The nurse is caring for a client with a diagnosis of necrotizing fasciitis. Which is the priority concern of the nurse when caring for this client? 1 Fluid volume 2 Skin integrity 3 Physical mobility 4 Urinary elimination
Skin integrity Necrotizing fasciitis destroys subcutaneous tissue and fascia and predisposes the client to infection and sepsis. Although fluid volume and physical mobility are important, they are not the primary concern at this time. Necrotizing fasciitis is a problem of the integumentary, not the urinary, system.
During a vertex vaginal birth the nurse notes meconium-stained amniotic fluid. What is the priority nursing intervention for the newborn? 1 Stimulating crying 2 Suctioning the airway 3 Using an Ambu bag with oxygen support 4 Placing the infant in the reverse Trendelenburg position
Suctioning the airway Suctioning must be done to minimize the possibility of the aspiration of meconium into the lungs. If the newborn cries before being suctioned, meconium may be aspirated. If the newborn is bagged, any meconium present will be forced into the lungs. If the newborn is positioned in reverse Trendelenburg, meconium may be aspirated.
At 10 hours of age a newborn has a large amount of mucus in the nasopharynx and becomes cyanotic. What is the nurse's initial action? 1 Suctioning the mouth 2 Administering oxygen 3 Notifying the practitioner 4 Inserting an endotracheal tube
Suctioning the mouth To maintain a patent airway and promote respiration and gaseous exchange, the nurse must remove mucus from the newborn's mouth and pharynx. If the airway is obstructed, oxygenation is useless; suctioning is the priority. The practitioner should be notified if oral suctioning does not clear the airway.
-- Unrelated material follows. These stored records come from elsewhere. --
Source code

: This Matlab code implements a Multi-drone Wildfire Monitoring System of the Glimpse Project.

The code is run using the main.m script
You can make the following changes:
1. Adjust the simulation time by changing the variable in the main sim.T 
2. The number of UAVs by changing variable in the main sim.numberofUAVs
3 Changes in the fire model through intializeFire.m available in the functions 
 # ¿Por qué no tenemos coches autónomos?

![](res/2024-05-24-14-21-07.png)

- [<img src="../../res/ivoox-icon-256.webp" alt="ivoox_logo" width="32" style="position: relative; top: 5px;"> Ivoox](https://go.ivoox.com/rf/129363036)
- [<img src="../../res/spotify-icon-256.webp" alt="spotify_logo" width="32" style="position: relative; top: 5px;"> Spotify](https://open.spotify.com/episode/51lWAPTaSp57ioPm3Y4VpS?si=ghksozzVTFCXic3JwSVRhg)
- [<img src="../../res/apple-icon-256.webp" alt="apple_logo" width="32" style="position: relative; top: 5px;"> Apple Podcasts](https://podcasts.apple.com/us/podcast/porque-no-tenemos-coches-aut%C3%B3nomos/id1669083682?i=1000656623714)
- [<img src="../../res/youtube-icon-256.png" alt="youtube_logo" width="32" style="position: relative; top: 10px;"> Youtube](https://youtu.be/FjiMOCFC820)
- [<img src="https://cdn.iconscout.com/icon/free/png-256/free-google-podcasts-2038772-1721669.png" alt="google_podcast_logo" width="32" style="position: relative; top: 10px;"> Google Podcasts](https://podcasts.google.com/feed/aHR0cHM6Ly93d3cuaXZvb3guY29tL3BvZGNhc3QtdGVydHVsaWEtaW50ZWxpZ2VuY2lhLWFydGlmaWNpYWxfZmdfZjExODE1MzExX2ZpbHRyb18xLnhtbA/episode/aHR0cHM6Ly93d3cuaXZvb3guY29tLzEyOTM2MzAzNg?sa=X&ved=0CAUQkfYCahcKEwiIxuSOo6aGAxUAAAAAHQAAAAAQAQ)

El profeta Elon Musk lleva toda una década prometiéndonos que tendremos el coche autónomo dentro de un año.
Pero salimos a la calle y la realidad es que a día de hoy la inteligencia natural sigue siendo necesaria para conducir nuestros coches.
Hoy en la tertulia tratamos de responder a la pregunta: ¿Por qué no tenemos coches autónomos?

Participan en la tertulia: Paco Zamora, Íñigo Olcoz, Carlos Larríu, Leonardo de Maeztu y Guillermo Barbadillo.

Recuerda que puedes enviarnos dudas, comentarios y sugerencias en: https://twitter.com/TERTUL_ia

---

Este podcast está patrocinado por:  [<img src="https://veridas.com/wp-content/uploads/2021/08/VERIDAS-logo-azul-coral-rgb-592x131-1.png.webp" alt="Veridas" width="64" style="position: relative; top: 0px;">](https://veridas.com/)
Insertion of an endotracheal tube is an emergency measure that may be required if the nurse's initial action does not clear the airway.
A client is admitted with severe burns. The nurse is caring for the client 36 hours after the client's admission and identifies the client's potassium level of 6.0 mEq/L (6.0 mmol/L). Which drink will the nurse recommend be included in the client's diet? 1 Milk 2 Tea 3 Orange juice 4 Tomato juice
Tea The client is hyperkalemic, and potassium intake should be limited; tea is very low in potassium. Milk, orange juice, and tomato juice are all high-potassium foods and should be avoided.
Why is the Glasgow Coma Scale used by the nurse while performing an assessment in a traumatized client? 1 To assess patency of airway 2 To assess level of consciousness 3 To assess breathing abnormalities 4 To assess circulatory abnormalities
To assess level of consciousness The nurse uses the Glasgow Coma Scale while performing a primary survey of a traumatized client to assess the level of consciousness. Patency of airway is assessed by manually checking the client's oral cavity. Breathing abnormalities are assessed by checking the chest wall of the client. Circulatory abnormalities are assessed by checking the blood volume.
Which color of cerebrospinal fluid (CSF) may indicate subarachnoid hemorrhage in the client? 1 Hazy 2 Yellow 3 Brown 4 Colorless
yellow The yellow color of CSF can be attributed to the hemolysis of the red blood cells (RBC), which leads to increased production of bilirubin. Other causes include subarachnoid hemorrhage, jaundice, increased CSF protein, hypercarotenemia, or hemoglobinemia. Hazy or unclear CSF is indicative of an elevated white blood cell count due to infections. If the CSF has a brown color it is indicative of the presence of methemoglobin, indicating a previous meningeal hemorrhage. A colorless color indicates a normal finding.